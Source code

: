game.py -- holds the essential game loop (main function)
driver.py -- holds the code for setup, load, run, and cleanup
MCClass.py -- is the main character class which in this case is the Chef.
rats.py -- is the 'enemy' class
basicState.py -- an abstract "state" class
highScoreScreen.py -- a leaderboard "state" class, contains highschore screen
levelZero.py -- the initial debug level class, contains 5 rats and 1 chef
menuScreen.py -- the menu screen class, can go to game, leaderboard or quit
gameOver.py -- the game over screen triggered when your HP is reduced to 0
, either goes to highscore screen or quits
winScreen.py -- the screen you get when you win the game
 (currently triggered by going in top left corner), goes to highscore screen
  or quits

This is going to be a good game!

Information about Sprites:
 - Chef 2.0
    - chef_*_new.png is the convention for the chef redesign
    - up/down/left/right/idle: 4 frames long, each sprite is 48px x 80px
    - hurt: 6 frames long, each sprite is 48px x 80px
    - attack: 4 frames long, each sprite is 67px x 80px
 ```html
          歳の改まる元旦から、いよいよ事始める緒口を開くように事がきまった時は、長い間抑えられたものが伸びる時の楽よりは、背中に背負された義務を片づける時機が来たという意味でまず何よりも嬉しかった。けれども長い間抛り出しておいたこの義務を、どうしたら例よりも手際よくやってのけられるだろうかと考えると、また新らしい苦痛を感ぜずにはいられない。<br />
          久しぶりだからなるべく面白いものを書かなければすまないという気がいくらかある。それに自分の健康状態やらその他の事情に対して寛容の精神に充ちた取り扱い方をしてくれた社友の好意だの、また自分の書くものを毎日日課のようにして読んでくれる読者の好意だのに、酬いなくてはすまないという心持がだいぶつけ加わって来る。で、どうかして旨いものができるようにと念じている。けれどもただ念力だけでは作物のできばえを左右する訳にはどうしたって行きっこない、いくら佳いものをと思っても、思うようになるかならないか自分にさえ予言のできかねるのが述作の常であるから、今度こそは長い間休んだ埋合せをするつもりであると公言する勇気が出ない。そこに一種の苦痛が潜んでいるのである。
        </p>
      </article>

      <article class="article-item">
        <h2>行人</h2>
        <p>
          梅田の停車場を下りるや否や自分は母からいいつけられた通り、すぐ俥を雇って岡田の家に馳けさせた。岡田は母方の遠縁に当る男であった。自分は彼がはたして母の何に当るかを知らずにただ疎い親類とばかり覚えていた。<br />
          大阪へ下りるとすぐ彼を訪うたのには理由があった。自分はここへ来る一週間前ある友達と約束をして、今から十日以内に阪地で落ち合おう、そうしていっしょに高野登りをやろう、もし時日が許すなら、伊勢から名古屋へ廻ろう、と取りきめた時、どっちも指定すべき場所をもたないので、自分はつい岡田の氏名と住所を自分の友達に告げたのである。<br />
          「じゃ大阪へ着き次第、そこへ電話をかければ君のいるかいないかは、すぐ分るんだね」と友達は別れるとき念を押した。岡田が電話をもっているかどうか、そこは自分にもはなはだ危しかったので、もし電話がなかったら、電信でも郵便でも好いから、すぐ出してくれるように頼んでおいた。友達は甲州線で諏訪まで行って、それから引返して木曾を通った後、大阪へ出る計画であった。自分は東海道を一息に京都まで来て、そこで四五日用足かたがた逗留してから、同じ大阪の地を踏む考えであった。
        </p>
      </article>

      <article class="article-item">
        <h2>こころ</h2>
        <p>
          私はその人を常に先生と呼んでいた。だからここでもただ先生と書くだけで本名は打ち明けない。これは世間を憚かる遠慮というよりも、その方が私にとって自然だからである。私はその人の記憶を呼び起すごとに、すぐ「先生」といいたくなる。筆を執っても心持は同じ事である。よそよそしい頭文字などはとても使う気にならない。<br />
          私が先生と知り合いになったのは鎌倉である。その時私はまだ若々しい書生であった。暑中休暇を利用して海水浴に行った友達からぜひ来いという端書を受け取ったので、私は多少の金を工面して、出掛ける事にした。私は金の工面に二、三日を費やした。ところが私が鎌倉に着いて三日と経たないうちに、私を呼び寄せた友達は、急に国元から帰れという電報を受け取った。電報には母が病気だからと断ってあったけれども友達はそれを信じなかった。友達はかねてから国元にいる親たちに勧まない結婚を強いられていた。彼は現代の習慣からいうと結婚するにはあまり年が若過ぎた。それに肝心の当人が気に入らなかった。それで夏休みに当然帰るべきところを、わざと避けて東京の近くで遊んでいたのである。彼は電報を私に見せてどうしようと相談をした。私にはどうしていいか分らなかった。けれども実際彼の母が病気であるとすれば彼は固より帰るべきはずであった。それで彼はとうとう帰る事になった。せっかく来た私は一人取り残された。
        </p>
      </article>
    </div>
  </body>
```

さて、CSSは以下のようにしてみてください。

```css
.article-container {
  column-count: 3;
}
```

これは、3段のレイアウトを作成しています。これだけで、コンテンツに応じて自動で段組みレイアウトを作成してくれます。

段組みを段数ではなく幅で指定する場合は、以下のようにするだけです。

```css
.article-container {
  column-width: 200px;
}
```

TASK DESCRIPTION >> Once more, set down the full listing, verbatim.

OUTPUT FOR THIS TASK >>
Source code

:game.py -- holds the essential game loop (main function)
driver.py -- holds the code for setup, load, run, and cleanup
MCClass.py -- is the main character class which in this case is the Chef.
rats.py -- is the 'enemy' class
basicState.py -- an abstract "state" class
highScoreScreen.py -- a leaderboard "state" class, contains highschore screen
levelZero.py -- the initial debug level class, contains 5 rats and 1 chef
menuScreen.py -- the menu screen class, can go to game, leaderboard or quit
gameOver.py -- the game over screen triggered when your HP is reduced to 0
, either goes to highscore screen or quits
winScreen.py -- the screen you get when you win the game
 (currently triggered by going in top left corner), goes to highscore screen
  or quits

This is going to be a good game!

Information about Sprites:
 - Chef 2.0
    - chef_*_new.png is the convention for the chef redesign
    - up/down/left/right/idle: 4 frames long, each sprite is 48px x 80px
    - hurt: 6 frames long, each sprite is 48px x 80px
    - attack: 4 frames long, each sprite is 67px x 80px
 ```html
          歳の改まる元旦から、いよいよ事始める緒口を開くように事がきまった時は、長い間抑えられたものが伸びる時の楽よりは、背中に背負された義務を片づける時機が来たという意味でまず何よりも嬉しかった。けれども長い間抛り出しておいたこの義務を、どうしたら例よりも手際よくやってのけられるだろうかと考えると、また新らしい苦痛を感ぜずにはいられない。<br />
          久しぶりだからなるべく面白いものを書かなければすまないという気がいくらかある。それに自分の健康状態やらその他の事情に対して寛容の精神に充ちた取り扱い方をしてくれた社友の好意だの、また自分の書くものを毎日日課のようにして読んでくれる読者の好意だのに、酬いなくてはすまないという心持がだいぶつけ加わって来る。で、どうかして旨いものができるようにと念じている。けれどもただ念力だけでは作物のできばえを左右する訳にはどうしたって行きっこない、いくら佳いものをと思っても、思うようになるかならないか自分にさえ予言のできかねるのが述作の常であるから、今度こそは長い間休んだ埋合せをするつもりであると公言する勇気が出ない。そこに一種の苦痛が潜んでいるのである。
        </p>
      </article>

      <article class="article-item">
        <h2>行人</h2>
        <p>
          梅田の停車場を下りるや否や自分は母からいいつけられた通り、すぐ俥を雇って岡田の家に馳けさせた。岡田は母方の遠縁に当る男であった。自分は彼がはたして母の何に当るかを知らずにただ疎い親類とばかり覚えていた。<br />
          大阪へ下りるとすぐ彼を訪うたのには理由があった。自分はここへ来る一週間前ある友達と約束をして、今から十日以内に阪地で落ち合おう、そうしていっしょに高野登りをやろう、もし時日が許すなら、伊勢から名古屋へ廻ろう、と取りきめた時、どっちも指定すべき場所をもたないので、自分はつい岡田の氏名と住所を自分の友達に告げたのである。<br />
          「じゃ大阪へ着き次第、そこへ電話をかければ君のいるかいないかは、すぐ分るんだね」と友達は別れるとき念を押した。岡田が電話をもっているかどうか、そこは自分にもはなはだ危しかったので、もし電話がなかったら、電信でも郵便でも好いから、すぐ出してくれるように頼んでおいた。友達は甲州線で諏訪まで行って、それから引返して木曾を通った後、大阪へ出る計画であった。自分は東海道を一息に京都まで来て、そこで四五日用足かたがた逗留してから、同じ大阪の地を踏む考えであった。
        </p>
      </article>

      <article class="article-item">
        <h2>こころ</h2>
        <p>
          私はその人を常に先生と呼んでいた。だからここでもただ先生と書くだけで本名は打ち明けない。これは世間を憚かる遠慮というよりも、その方が私にとって自然だからである。私はその人の記憶を呼び起すごとに、すぐ「先生」といいたくなる。筆を執っても心持は同じ事である。よそよそしい頭文字などはとても使う気にならない。<br />
          私が先生と知り合いになったのは鎌倉である。その時私はまだ若々しい書生であった。暑中休暇を利用して海水浴に行った友達からぜひ来いという端書を受け取ったので、私は多少の金を工面して、出掛ける事にした。私は金の工面に二、三日を費やした。ところが私が鎌倉に着いて三日と経たないうちに、私を呼び寄せた友達は、急に国元から帰れという電報を受け取った。電報には母が病気だからと断ってあったけれども友達はそれを信じなかった。友達はかねてから国元にいる親たちに勧まない結婚を強いられていた。彼は現代の習慣からいうと結婚するにはあまり年が若過ぎた。それに肝心の当人が気に入らなかった。それで夏休みに当然帰るべきところを、わざと避けて東京の近くで遊んでいたのである。彼は電報を私に見せてどうしようと相談をした。私にはどうしていいか分らなかった。けれども実際彼の母が病気であるとすれば彼は固より帰るべきはずであった。それで彼はとうとう帰る事になった。せっかく来た私は一人取り残された。
        </p>
      </article>
    </div>
  </body>
```

さて、CSSは以下のようにしてみてください。

```css
.article-container {
  column-count: 3;
}
```

これは、3段のレイアウトを作成しています。これだけで、コンテンツに応じて自動で段組みレイアウトを作成してくれます。

段組みを段数ではなく幅で指定する場合は、以下のようにするだけです。

```css
.article-container {
  column-width: 200px;
}
```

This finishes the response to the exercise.